▸ Given records

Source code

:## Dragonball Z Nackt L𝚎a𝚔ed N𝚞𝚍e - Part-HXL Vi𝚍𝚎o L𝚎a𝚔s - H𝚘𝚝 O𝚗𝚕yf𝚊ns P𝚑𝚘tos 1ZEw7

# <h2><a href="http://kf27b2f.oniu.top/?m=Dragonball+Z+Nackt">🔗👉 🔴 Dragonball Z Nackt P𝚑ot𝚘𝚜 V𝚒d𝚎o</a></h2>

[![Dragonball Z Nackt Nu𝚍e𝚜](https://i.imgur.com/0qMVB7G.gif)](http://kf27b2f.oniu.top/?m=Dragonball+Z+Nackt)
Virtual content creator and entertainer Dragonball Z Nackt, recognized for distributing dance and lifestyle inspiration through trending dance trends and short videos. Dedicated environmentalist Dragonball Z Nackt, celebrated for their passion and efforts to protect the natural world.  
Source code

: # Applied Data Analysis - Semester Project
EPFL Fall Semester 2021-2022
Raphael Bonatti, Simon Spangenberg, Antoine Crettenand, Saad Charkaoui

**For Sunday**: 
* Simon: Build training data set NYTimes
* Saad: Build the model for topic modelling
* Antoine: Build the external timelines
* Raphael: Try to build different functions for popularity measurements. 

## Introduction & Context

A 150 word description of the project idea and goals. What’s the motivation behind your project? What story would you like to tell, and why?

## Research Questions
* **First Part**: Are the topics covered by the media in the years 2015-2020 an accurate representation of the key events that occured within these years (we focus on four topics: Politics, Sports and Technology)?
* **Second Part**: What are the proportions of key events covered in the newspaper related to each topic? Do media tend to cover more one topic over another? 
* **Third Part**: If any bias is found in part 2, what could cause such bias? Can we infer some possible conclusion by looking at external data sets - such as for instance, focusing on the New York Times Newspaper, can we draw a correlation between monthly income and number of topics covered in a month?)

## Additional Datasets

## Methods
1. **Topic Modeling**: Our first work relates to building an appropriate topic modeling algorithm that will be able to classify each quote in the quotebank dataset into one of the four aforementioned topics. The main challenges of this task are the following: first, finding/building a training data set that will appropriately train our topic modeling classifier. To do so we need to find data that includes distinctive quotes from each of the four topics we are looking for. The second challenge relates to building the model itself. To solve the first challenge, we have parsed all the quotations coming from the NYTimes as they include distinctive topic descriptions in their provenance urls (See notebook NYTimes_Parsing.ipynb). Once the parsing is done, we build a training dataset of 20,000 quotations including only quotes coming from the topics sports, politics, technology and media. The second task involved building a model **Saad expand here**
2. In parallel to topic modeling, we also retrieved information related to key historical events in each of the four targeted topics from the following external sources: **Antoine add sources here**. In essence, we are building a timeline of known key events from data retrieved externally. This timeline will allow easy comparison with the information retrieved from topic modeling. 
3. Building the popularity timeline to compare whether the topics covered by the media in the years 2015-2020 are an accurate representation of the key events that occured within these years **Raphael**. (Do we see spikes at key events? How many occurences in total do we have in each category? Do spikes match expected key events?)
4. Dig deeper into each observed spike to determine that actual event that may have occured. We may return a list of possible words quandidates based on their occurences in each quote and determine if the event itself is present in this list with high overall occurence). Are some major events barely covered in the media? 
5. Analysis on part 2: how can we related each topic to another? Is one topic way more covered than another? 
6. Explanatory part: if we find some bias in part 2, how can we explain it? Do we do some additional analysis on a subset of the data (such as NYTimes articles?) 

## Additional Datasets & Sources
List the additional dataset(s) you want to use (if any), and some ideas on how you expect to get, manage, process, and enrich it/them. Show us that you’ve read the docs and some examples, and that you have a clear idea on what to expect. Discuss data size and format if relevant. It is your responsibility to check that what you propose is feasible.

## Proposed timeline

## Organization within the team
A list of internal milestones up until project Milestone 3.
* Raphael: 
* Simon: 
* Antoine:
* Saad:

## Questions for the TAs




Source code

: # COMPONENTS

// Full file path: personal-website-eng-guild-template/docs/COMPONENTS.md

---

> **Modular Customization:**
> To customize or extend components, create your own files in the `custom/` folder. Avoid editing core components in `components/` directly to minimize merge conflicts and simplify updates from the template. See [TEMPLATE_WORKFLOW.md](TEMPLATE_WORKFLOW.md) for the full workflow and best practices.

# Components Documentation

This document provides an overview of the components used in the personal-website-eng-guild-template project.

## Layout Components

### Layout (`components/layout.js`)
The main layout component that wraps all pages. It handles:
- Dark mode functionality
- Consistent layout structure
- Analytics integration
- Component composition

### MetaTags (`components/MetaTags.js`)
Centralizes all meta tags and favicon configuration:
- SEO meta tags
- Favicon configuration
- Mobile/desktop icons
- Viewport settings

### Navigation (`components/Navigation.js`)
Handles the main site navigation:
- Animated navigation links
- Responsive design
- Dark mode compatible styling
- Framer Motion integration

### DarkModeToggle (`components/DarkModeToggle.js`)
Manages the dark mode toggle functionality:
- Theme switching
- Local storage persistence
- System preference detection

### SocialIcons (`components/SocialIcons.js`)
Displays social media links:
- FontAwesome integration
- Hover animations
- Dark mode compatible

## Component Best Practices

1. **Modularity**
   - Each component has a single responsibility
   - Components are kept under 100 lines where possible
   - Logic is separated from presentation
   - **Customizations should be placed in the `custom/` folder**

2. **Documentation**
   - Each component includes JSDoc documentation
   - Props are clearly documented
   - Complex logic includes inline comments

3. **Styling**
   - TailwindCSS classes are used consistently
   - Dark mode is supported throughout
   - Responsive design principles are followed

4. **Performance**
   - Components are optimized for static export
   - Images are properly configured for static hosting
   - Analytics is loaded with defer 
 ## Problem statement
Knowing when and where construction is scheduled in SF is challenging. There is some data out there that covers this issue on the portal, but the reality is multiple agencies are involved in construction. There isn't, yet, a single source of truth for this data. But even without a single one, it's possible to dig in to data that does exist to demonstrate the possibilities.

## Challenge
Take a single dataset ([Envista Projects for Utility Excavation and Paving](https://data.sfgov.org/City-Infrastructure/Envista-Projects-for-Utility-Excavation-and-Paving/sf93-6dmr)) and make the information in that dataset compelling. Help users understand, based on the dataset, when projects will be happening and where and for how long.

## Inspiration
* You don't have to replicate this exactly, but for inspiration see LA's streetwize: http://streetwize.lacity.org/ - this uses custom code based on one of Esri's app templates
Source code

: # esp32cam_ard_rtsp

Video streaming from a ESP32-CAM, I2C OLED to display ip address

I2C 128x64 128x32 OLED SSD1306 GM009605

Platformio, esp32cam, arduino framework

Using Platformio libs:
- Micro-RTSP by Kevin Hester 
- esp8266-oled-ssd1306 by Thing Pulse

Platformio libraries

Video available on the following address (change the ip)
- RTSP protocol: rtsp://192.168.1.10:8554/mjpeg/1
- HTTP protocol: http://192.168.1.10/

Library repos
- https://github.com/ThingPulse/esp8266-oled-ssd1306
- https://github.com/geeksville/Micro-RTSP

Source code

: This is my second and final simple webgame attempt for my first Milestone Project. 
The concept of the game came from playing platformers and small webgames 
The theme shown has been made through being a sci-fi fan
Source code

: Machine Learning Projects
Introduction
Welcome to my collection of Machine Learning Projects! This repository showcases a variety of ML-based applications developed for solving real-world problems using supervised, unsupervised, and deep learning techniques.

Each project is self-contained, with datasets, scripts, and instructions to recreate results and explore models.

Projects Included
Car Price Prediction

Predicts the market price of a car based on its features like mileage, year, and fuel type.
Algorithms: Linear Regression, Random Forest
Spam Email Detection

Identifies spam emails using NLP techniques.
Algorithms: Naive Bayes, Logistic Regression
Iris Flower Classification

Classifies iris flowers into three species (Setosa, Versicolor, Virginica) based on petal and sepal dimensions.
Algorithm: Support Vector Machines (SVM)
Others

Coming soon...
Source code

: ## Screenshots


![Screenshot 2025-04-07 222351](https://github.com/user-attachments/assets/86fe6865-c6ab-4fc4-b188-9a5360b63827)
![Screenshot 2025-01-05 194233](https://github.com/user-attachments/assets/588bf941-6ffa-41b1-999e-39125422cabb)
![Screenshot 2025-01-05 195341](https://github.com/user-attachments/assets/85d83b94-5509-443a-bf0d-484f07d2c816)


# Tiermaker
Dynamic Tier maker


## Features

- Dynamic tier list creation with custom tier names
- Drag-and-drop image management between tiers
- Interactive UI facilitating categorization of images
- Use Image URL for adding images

▸ Task brief
Emit an exact copy of the lines spanning the start of the records to the line containing "## Research Questions", inclusive, and no other output.

▸ Response area
Source code

:## Dragonball Z Nackt L𝚎a𝚔ed N𝚞𝚍e - Part-HXL Vi𝚍𝚎o L𝚎a𝚔s - H𝚘𝚝 O𝚗𝚕yf𝚊ns P𝚑𝚘tos 1ZEw7

# <h2><a href="http://kf27b2f.oniu.top/?m=Dragonball+Z+Nackt">🔗👉 🔴 Dragonball Z Nackt P𝚑ot𝚘𝚜 V𝚒d𝚎o</a></h2>

[![Dragonball Z Nackt Nu𝚍e𝚜](https://i.imgur.com/0qMVB7G.gif)](http://kf27b2f.oniu.top/?m=Dragonball+Z+Nackt)
Virtual content creator and entertainer Dragonball Z Nackt, recognized for distributing dance and lifestyle inspiration through trending dance trends and short videos. Dedicated environmentalist Dragonball Z Nackt, celebrated for their passion and efforts to protect the natural world.  
Source code

: # Applied Data Analysis - Semester Project
EPFL Fall Semester 2021-2022
Raphael Bonatti, Simon Spangenberg, Antoine Crettenand, Saad Charkaoui

**For Sunday**: 
* Simon: Build training data set NYTimes
* Saad: Build the model for topic modelling
* Antoine: Build the external timelines
* Raphael: Try to build different functions for popularity measurements. 

## Introduction & Context

A 150 word description of the project idea and goals. What’s the motivation behind your project? What story would you like to tell, and why?

## Research Questions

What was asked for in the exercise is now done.